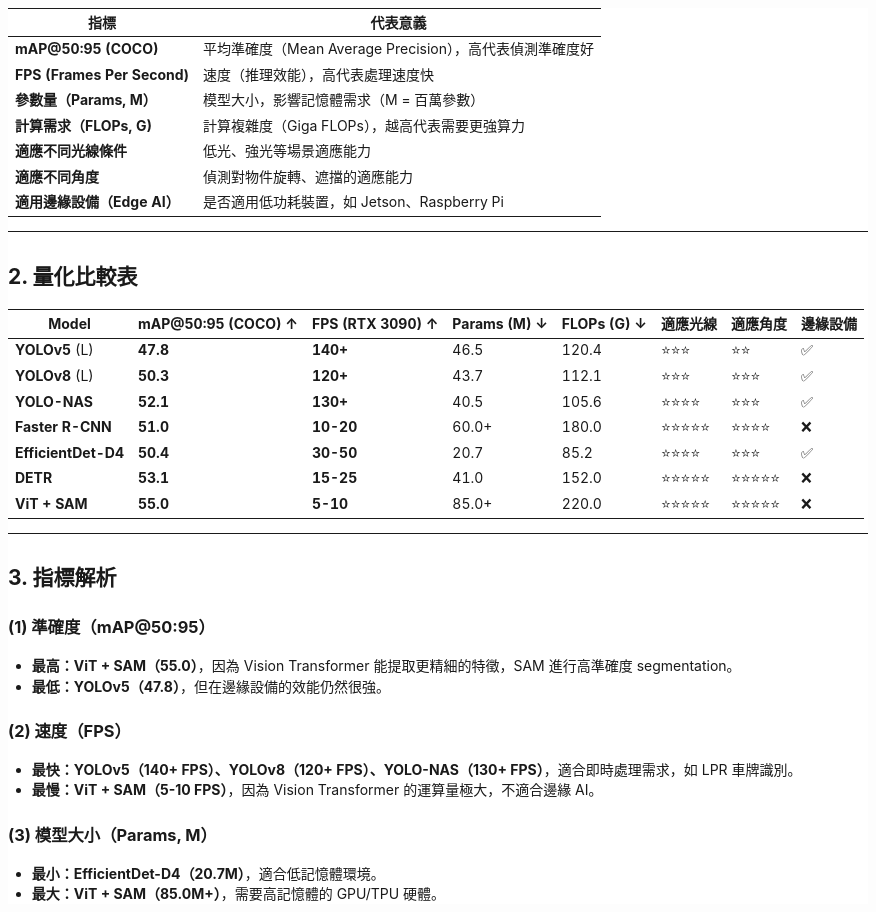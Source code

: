 |指標|代表意義|
|---|---|
|**mAP@50:95 (COCO)**|平均準確度（Mean Average Precision），高代表偵測準確度好|
|**FPS (Frames Per Second)**|速度（推理效能），高代表處理速度快|
|**參數量（Params, M）**|模型大小，影響記憶體需求（M = 百萬參數）|
|**計算需求（FLOPs, G)**|計算複雜度（Giga FLOPs），越高代表需要更強算力|
|**適應不同光線條件**|低光、強光等場景適應能力|
|**適應不同角度**|偵測對物件旋轉、遮擋的適應能力|
|**適用邊緣設備（Edge AI）**|是否適用低功耗裝置，如 Jetson、Raspberry Pi|

---

## **2. 量化比較表**

|Model|mAP@50:95 (COCO) ↑|FPS (RTX 3090) ↑|Params (M) ↓|FLOPs (G) ↓|適應光線|適應角度|邊緣設備|
|---|---|---|---|---|---|---|---|
|**YOLOv5** (L)|**47.8**|**140+**|46.5|120.4|⭐⭐⭐|⭐⭐|✅|
|**YOLOv8** (L)|**50.3**|**120+**|43.7|112.1|⭐⭐⭐|⭐⭐⭐|✅|
|**YOLO-NAS**|**52.1**|**130+**|40.5|105.6|⭐⭐⭐⭐|⭐⭐⭐|✅|
|**Faster R-CNN**|**51.0**|**10-20**|60.0+|180.0|⭐⭐⭐⭐⭐|⭐⭐⭐⭐|❌|
|**EfficientDet-D4**|**50.4**|**30-50**|20.7|85.2|⭐⭐⭐⭐|⭐⭐⭐|✅|
|**DETR**|**53.1**|**15-25**|41.0|152.0|⭐⭐⭐⭐⭐|⭐⭐⭐⭐⭐|❌|
|**ViT + SAM**|**55.0**|**5-10**|85.0+|220.0|⭐⭐⭐⭐⭐|⭐⭐⭐⭐⭐|❌|

---

## **3. 指標解析**

### **(1) 準確度（mAP@50:95）**

- **最高：ViT + SAM（55.0）**，因為 Vision Transformer 能提取更精細的特徵，SAM 進行高準確度 segmentation。
- **最低：YOLOv5（47.8）**，但在邊緣設備的效能仍然很強。

### **(2) 速度（FPS）**

- **最快：YOLOv5（140+ FPS）、YOLOv8（120+ FPS）、YOLO-NAS（130+ FPS）**，適合即時處理需求，如 LPR 車牌識別。
- **最慢：ViT + SAM（5-10 FPS）**，因為 Vision Transformer 的運算量極大，不適合邊緣 AI。

### **(3) 模型大小（Params, M）**

- **最小：EfficientDet-D4（20.7M）**，適合低記憶體環境。
- **最大：ViT + SAM（85.0M+）**，需要高記憶體的 GPU/TPU 硬體。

= = = = = = =

▸ INSTRUCTIONS TO FOLLOW
Looking at the records above, please output exactly the lines that run from the one holding "AI）**|是否適用低功耗裝置，如 Jetson、Raspberry Pi|" to the final line, and only those.

▸ SOLUTION TO THE EXERCISE
|**適用邊緣設備（Edge AI）**|是否適用低功耗裝置，如 Jetson、Raspberry Pi|

---

## **2. 量化比較表**

|Model|mAP@50:95 (COCO) ↑|FPS (RTX 3090) ↑|Params (M) ↓|FLOPs (G) ↓|適應光線|適應角度|邊緣設備|
|---|---|---|---|---|---|---|---|
|**YOLOv5** (L)|**47.8**|**140+**|46.5|120.4|⭐⭐⭐|⭐⭐|✅|
|**YOLOv8** (L)|**50.3**|**120+**|43.7|112.1|⭐⭐⭐|⭐⭐⭐|✅|
|**YOLO-NAS**|**52.1**|**130+**|40.5|105.6|⭐⭐⭐⭐|⭐⭐⭐|✅|
|**Faster R-CNN**|**51.0**|**10-20**|60.0+|180.0|⭐⭐⭐⭐⭐|⭐⭐⭐⭐|❌|
|**EfficientDet-D4**|**50.4**|**30-50**|20.7|85.2|⭐⭐⭐⭐|⭐⭐⭐|✅|
|**DETR**|**53.1**|**15-25**|41.0|152.0|⭐⭐⭐⭐⭐|⭐⭐⭐⭐⭐|❌|
|**ViT + SAM**|**55.0**|**5-10**|85.0+|220.0|⭐⭐⭐⭐⭐|⭐⭐⭐⭐⭐|❌|

---

## **3. 指標解析**

### **(1) 準確度（mAP@50:95）**

- **最高：ViT + SAM（55.0）**，因為 Vision Transformer 能提取更精細的特徵，SAM 進行高準確度 segmentation。
- **最低：YOLOv5（47.8）**，但在邊緣設備的效能仍然很強。

### **(2) 速度（FPS）**

- **最快：YOLOv5（140+ FPS）、YOLOv8（120+ FPS）、YOLO-NAS（130+ FPS）**，適合即時處理需求，如 LPR 車牌識別。
- **最慢：ViT + SAM（5-10 FPS）**，因為 Vision Transformer 的運算量極大，不適合邊緣 AI。

### **(3) 模型大小（Params, M）**

- **最小：EfficientDet-D4（20.7M）**，適合低記憶體環境。
- **最大：ViT + SAM（85.0M+）**，需要高記憶體的 GPU/TPU 硬體。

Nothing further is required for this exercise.